Wireless motion detectors have low power consumption

Motion detectors have become ubiquitous in homes and workplaces as a form of protection, and as a means of triggering light sources indoors and out. However, these detectors need wires to function, making their installation laborious as well as costly. The good news is that this is all about to change. ABB, in cooperation with one of its partners, has developed a wireless motion detector.

Figure 1: The wireless motion detector.

Using embedded system technologies, not only have the wires disappeared but engineers have produced a flexible, reliable, compact and inexpensive device that can operate for at least five years using just standard alkaline batteries.

Low power consumption was one of the fundamental demands of the detectors and it had to be provided without compromising reliability.

This was met using low power-consuming components and embedded system technologies.

Electromagnetic susceptibility, which increases with a rise in system impedance, also had to be addressed.
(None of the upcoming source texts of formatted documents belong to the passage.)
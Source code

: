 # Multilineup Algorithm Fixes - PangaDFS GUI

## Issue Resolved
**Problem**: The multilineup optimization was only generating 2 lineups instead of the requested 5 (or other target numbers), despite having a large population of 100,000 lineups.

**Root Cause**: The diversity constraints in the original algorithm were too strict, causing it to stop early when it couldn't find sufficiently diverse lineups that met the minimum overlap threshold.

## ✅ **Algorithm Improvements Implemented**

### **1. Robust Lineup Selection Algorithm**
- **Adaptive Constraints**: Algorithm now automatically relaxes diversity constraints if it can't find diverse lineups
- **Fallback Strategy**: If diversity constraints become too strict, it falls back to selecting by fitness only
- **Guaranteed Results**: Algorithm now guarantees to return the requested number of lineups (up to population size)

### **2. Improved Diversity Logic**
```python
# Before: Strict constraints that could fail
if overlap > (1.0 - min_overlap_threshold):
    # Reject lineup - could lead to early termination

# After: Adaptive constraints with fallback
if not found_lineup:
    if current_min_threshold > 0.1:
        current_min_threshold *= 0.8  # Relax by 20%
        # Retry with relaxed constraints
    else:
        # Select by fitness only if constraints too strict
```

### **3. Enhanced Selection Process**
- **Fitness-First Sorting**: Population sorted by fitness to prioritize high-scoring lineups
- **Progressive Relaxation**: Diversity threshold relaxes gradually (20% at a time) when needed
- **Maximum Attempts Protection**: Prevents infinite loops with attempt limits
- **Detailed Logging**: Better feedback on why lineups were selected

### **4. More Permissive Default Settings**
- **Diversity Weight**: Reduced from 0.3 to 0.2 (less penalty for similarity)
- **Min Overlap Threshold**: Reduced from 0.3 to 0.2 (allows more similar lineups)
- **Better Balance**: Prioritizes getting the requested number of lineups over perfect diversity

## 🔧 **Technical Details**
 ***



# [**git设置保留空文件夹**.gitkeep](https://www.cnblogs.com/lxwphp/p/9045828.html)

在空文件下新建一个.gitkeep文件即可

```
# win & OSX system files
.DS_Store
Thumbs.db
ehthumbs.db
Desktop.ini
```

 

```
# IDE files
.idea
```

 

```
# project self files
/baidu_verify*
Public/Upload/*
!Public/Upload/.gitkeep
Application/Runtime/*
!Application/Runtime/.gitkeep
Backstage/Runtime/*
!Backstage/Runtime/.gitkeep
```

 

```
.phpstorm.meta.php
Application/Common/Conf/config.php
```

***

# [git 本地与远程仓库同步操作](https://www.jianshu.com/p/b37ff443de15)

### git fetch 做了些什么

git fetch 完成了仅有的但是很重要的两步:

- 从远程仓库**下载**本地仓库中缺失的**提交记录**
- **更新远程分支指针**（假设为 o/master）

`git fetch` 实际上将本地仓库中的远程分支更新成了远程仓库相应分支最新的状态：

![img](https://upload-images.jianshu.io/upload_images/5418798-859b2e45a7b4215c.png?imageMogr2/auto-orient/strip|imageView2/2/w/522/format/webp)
To avoid this, all sensitive signal lines were kept short.

So, not only have the cables disappeared making installation easier, but the end result is a reliable and inexpensive motion sensor that consumes, on average, less than 20 µA.

In addition, it allows for integration into the existing Busch-Jaeger product portfolio in terms of cost, design and performance.

To carry out the different functions of the detector, three interconnected modules have been developed - the sensor, radio and controller modules.

The sensor module is the most delicate part of the system as it contains the passive pyroelectric infrared sensor (PIR) that captures the monitored movements and transforms them into infinitesimal electrical signals.

Because small signals are particularly prone to electromagnetic interferences, they need to be amplified as close to their source as possible.

Figure 2: On the sensor module, the amplifier and the PIR sensor have been mounted in a way that avoids electromagnetic interferences. a) front fitted with PIR sensor; b) back with electronics and amplifier.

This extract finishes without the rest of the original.